• [Your task]
Work through the listing below and give again exactly the lines from the one with "## yarn test" to the one with "Doesn't do anything", both ends included. All other lines and all pictures stay out.

• [Given records]
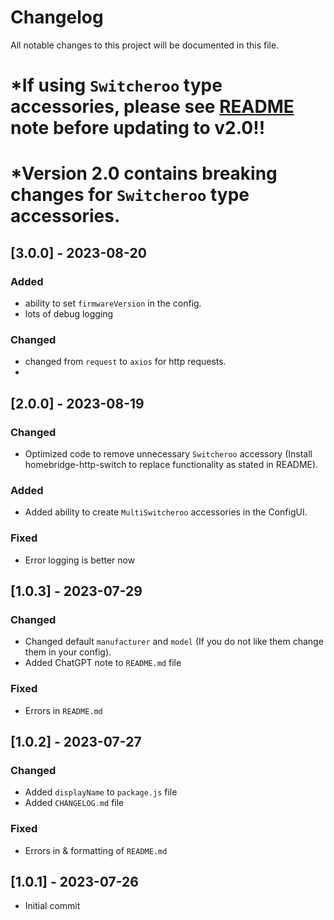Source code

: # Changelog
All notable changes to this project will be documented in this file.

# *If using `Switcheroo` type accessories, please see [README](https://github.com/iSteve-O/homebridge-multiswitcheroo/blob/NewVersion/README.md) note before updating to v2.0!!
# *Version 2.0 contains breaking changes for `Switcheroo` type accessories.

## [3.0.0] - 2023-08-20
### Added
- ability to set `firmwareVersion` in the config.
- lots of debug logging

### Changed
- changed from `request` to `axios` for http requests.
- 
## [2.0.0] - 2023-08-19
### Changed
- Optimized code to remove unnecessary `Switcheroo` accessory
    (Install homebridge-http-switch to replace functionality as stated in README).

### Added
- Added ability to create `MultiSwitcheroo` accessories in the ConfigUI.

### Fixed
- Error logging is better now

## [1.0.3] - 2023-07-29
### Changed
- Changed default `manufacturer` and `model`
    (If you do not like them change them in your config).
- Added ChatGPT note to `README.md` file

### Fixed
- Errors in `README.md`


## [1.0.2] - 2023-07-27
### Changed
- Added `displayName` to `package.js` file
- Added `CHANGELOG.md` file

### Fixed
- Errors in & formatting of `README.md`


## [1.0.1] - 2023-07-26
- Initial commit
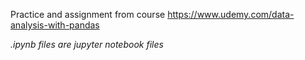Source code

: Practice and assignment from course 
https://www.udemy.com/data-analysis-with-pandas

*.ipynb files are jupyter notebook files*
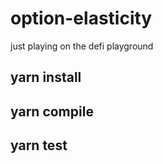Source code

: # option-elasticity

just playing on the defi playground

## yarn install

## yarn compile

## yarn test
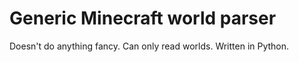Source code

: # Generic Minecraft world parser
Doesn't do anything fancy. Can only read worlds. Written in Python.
* * *
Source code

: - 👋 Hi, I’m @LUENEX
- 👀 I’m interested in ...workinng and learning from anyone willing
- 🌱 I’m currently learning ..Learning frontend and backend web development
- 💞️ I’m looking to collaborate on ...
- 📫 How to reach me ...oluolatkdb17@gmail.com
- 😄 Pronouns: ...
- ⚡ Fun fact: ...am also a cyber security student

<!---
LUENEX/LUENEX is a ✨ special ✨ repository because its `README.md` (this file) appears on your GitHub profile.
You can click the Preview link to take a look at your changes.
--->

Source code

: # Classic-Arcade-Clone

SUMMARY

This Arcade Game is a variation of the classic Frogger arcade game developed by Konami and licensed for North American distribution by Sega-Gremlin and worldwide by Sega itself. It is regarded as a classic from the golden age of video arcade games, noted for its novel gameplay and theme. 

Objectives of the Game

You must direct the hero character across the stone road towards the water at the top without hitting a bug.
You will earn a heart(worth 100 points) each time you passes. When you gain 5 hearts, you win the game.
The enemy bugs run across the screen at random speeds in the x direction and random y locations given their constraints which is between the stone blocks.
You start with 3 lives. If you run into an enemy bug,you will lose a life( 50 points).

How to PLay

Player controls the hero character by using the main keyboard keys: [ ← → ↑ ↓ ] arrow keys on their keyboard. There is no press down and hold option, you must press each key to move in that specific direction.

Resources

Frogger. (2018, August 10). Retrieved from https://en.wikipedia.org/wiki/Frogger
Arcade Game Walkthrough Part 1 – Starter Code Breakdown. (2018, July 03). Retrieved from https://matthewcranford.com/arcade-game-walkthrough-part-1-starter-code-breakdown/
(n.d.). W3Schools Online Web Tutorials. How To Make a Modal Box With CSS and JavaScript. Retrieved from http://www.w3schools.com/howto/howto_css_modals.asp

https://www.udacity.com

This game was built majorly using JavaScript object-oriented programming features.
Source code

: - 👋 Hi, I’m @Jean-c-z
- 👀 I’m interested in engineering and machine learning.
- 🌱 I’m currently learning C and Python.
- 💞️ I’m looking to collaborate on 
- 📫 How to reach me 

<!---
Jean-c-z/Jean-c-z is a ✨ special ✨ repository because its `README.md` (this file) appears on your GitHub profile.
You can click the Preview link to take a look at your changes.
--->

• [Response area]
## yarn test
Source code

: # Generic Minecraft world parser
Doesn't do anything fancy. Can only read worlds. Written in Python.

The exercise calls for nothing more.